Focal theme of the Senate reception at city hall was the question of how the the creative industries and journalism can ensure the special role they play in democracy also in a digital socitiety. “Society needs freedom – economically as well as socially”, said Hamburg’s First Mayor Olaf Scholz in his opening address of the Media Dialogue Hamburg 2015. Politics thus have only little space to maneuver. “But we have to take care of the framework and processes that enable the existence of creative industries and the media.”
Greater Awareness of the Media Industry
In addition to the challenge of the digital transformation, Scholz stressed the urgent need to find answers to the sometimes drastic social criticism and vilification of the media: “In terms of content, the power of independent media is under pressure. Growing parts of our society seem to feel no longer at home in our public space”, says Scholz. Hamburg’s First Mayor thus promoted a greater collective awareness of the media industry and clear, binding, and fair rules for all market participants.
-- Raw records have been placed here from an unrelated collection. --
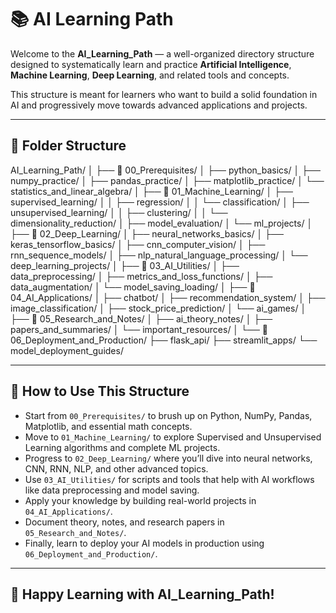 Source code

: # 📚 AI Learning Path

Welcome to the **AI_Learning_Path** — a well-organized directory structure designed to systematically learn and practice **Artificial Intelligence**, **Machine Learning**, **Deep Learning**, and related tools and concepts.

This structure is meant for learners who want to build a solid foundation in AI and progressively move towards advanced applications and projects.

---

## 📂 Folder Structure

AI_Learning_Path/
│
├── 📂 00_Prerequisites/
│ ├── python_basics/
│ ├── numpy_practice/
│ ├── pandas_practice/
│ ├── matplotlib_practice/
│ └── statistics_and_linear_algebra/
│
├── 📂 01_Machine_Learning/
│ ├── supervised_learning/
│ │ ├── regression/
│ │ └── classification/
│ ├── unsupervised_learning/
│ │ ├── clustering/
│ │ └── dimensionality_reduction/
│ ├── model_evaluation/
│ └── ml_projects/
│
├── 📂 02_Deep_Learning/
│ ├── neural_networks_basics/
│ ├── keras_tensorflow_basics/
│ ├── cnn_computer_vision/
│ ├── rnn_sequence_models/
│ ├── nlp_natural_language_processing/
│ └── deep_learning_projects/
│
├── 📂 03_AI_Utilities/
│ ├── data_preprocessing/
│ ├── metrics_and_loss_functions/
│ ├── data_augmentation/
│ └── model_saving_loading/
│
├── 📂 04_AI_Applications/
│ ├── chatbot/
│ ├── recommendation_system/
│ ├── image_classification/
│ ├── stock_price_prediction/
│ └── ai_games/
│
├── 📂 05_Research_and_Notes/
│ ├── ai_theory_notes/
│ ├── papers_and_summaries/
│ └── important_resources/
│
└── 📂 06_Deployment_and_Production/
├── flask_api/
├── streamlit_apps/
└── model_deployment_guides/


---

## 📌 How to Use This Structure

- Start from `00_Prerequisites/` to brush up on Python, NumPy, Pandas, Matplotlib, and essential math concepts.
- Move to `01_Machine_Learning/` to explore Supervised and Unsupervised Learning algorithms and complete ML projects.
- Progress to `02_Deep_Learning/` where you’ll dive into neural networks, CNN, RNN, NLP, and other advanced topics.
- Use `03_AI_Utilities/` for scripts and tools that help with AI workflows like data preprocessing and model saving.
- Apply your knowledge by building real-world projects in `04_AI_Applications/`.
- Document theory, notes, and research papers in `05_Research_and_Notes/`.
- Finally, learn to deploy your AI models in production using `06_Deployment_and_Production/`.

---

## 🚀 Happy Learning with **AI_Learning_Path**!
Prevention of Content Discrimination
In his keynote speech, the First Mayor also addressed the importance of search engines and social media. He called the demand for a search engine neutrality irrelevant, since results were based necessarily on selection. “The publication of the algorithm would far more endanger the special role of intermediaries than be of benefit to them”, Scholz said. He understands intermediaries as all stakeholders acting between content providers and users, i.e. search engines, social networks, and app stores. Scholz called for new instruments and mechanisms designed to prevent discrimination of content from economic or political motives. Hamburg has taken over the chairmanship of a working group of the Federal-State Commission on the consequences of the convergence, which is discussing new rules for intermediaries.
New Approaches to Learning
Joichi Ito reflected on the the far-reaching changes brought along by the Internet in regard to innovation, education, and public and the emergence of public appearance. According to the director of the prestigious Media Lab at the Massachusetts Institute of Technology (MIT), the digital technology opens up the way to completely new approaches of learning and understanding. Ito underlined his theory by showing how journalists using algorithms to quickly find out if a rumor on the net is rather true or false.
New Co-operation Project
In the afternoon, Itō and Dr.-Ing. Walter Pelka, president of Hamburg’s HafenCity University (HCU), officially launched a new co-operation project between the Media Lab of MIT and the HafenCity University. The project aims at exploring the problems associated with the digitisation changes of cities and shaping them constructively.